The lines to repeat are those below from the one containing "causes the oscillations" down to the one containing "purpose subset, boson-sampling.", both included; reproduce them exactly and nothing else.
_ _ _ _ _ _ _
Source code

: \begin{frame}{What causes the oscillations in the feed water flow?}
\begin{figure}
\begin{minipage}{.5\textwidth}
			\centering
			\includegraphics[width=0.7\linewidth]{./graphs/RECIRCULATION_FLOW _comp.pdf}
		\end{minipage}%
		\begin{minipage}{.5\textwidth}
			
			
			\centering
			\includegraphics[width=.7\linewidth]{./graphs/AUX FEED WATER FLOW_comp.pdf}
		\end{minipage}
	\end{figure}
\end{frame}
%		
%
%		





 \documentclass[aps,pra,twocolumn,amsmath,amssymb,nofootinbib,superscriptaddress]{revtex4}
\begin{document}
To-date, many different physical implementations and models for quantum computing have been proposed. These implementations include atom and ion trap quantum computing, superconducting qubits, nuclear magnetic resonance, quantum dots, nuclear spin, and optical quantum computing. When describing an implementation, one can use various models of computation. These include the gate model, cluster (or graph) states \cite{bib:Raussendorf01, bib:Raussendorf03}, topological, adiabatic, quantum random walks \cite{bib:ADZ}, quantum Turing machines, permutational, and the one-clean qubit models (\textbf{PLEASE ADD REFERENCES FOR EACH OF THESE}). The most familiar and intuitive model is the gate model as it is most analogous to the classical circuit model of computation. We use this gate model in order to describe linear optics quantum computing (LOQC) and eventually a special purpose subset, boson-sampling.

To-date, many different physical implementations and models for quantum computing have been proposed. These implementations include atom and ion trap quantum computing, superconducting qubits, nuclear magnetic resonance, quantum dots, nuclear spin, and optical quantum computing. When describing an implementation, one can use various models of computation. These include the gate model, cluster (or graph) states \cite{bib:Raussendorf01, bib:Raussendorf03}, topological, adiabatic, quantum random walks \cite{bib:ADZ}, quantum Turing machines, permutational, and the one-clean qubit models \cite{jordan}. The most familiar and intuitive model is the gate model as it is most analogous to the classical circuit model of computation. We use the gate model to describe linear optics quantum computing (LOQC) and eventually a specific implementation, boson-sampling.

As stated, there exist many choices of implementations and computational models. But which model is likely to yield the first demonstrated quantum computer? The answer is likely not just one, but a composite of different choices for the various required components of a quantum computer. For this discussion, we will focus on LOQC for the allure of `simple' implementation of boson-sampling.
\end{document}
_ _ _ _ _ _ _
### Task solution
: \begin{frame}{What causes the oscillations in the feed water flow?}
\begin{figure}
\begin{minipage}{.5\textwidth}
			\centering
			\includegraphics[width=0.7\linewidth]{./graphs/RECIRCULATION_FLOW _comp.pdf}
		\end{minipage}%
		\begin{minipage}{.5\textwidth}
			
			
			\centering
			\includegraphics[width=.7\linewidth]{./graphs/AUX FEED WATER FLOW_comp.pdf}
		\end{minipage}
	\end{figure}
\end{frame}
%		
%
%		





 \documentclass[aps,pra,twocolumn,amsmath,amssymb,nofootinbib,superscriptaddress]{revtex4}
\begin{document}
To-date, many different physical implementations and models for quantum computing have been proposed. These implementations include atom and ion trap quantum computing, superconducting qubits, nuclear magnetic resonance, quantum dots, nuclear spin, and optical quantum computing. When describing an implementation, one can use various models of computation. These include the gate model, cluster (or graph) states \cite{bib:Raussendorf01, bib:Raussendorf03}, topological, adiabatic, quantum random walks \cite{bib:ADZ}, quantum Turing machines, permutational, and the one-clean qubit models (\textbf{PLEASE ADD REFERENCES FOR EACH OF THESE}). The most familiar and intuitive model is the gate model as it is most analogous to the classical circuit model of computation. We use this gate model in order to describe linear optics quantum computing (LOQC) and eventually a special purpose subset, boson-sampling.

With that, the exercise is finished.